On Thu, Sep 26, 2013 at 09:59:54AM +0100, Patrick Sawyer wrote:
> I believe this improvement request stems from the fact that Medtronic (the
> customer) did a massive commit (to a very large change-set) setting the
> properties of ~300k files.
> This has caused significant performance issues especially with svn log.
> There reasoning was if they could ignore properties this would help combat
> these performance issues.
> Does this make sense?
This sounds as if the performance issue was on the server side.
The client requests a list of changed paths if 'svn log' is run
with the --verbose option (some GUI clients do this by default).
Adding an option to the client that filters out some data before
displaying it won't help at all because the server will still perform
work to obtain and send the changed paths list anyway.
The real fix for this issue would be scalability improvements on the server.

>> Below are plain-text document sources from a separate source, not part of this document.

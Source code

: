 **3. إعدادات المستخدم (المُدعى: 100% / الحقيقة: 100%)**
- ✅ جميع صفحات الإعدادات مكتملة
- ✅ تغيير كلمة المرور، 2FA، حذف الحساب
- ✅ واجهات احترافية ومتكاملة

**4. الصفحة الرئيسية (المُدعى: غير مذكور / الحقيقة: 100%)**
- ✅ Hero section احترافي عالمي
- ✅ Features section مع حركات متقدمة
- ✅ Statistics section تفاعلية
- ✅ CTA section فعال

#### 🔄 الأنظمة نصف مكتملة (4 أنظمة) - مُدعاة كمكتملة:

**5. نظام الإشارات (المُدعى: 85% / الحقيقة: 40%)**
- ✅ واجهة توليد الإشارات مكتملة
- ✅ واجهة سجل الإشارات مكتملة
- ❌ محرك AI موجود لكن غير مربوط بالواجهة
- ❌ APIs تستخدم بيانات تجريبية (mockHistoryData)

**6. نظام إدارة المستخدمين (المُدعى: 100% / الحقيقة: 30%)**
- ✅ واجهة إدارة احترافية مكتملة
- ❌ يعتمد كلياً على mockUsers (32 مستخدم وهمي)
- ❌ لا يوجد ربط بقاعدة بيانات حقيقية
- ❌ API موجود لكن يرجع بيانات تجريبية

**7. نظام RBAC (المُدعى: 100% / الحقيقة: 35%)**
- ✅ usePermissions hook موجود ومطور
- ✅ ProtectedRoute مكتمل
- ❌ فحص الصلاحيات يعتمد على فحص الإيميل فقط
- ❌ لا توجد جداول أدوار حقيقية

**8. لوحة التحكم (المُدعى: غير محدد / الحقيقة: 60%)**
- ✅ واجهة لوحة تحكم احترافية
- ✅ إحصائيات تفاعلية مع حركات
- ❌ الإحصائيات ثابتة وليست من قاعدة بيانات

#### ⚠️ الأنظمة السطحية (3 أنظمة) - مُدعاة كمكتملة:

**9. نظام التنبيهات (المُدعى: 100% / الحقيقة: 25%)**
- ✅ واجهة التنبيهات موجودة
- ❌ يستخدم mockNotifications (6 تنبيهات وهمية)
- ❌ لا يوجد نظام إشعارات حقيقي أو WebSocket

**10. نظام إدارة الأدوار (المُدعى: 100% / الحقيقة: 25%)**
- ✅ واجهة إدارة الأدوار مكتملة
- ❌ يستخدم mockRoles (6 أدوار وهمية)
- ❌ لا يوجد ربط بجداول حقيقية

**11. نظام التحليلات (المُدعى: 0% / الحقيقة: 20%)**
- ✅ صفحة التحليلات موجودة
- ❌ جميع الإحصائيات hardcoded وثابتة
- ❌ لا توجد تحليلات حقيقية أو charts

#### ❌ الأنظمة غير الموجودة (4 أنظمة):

That implies finding the actual bottleneck. If they have authz enabled
and the bottleneck is checking authz rules against 300k paths, then
there is not much we can do about this because every path needs to
be matched to enforce access rules. Some performance penalty is expected
and documented in this case.
("in certain situations, there's very noticeable performance loss")
They can measure the authz performance penalty buy temporarily disabling
authz and running the log request without it.
I know of a case where someone imported close to a million paths in
revision 1, and when they run 'svn log -v' against the authz-enabled
server it takes forever to gather log information for revision 1.
All other revisions which changed much fewer paths are fine, and
the problem is mitigated if authz is disabled.
Perhaps your customers are running into another bottle neck, but I think
that's unlikely. But in this case tuning server-side caching (with
Subversion 1.7 and up on the server) might mitigate the issue somewhat.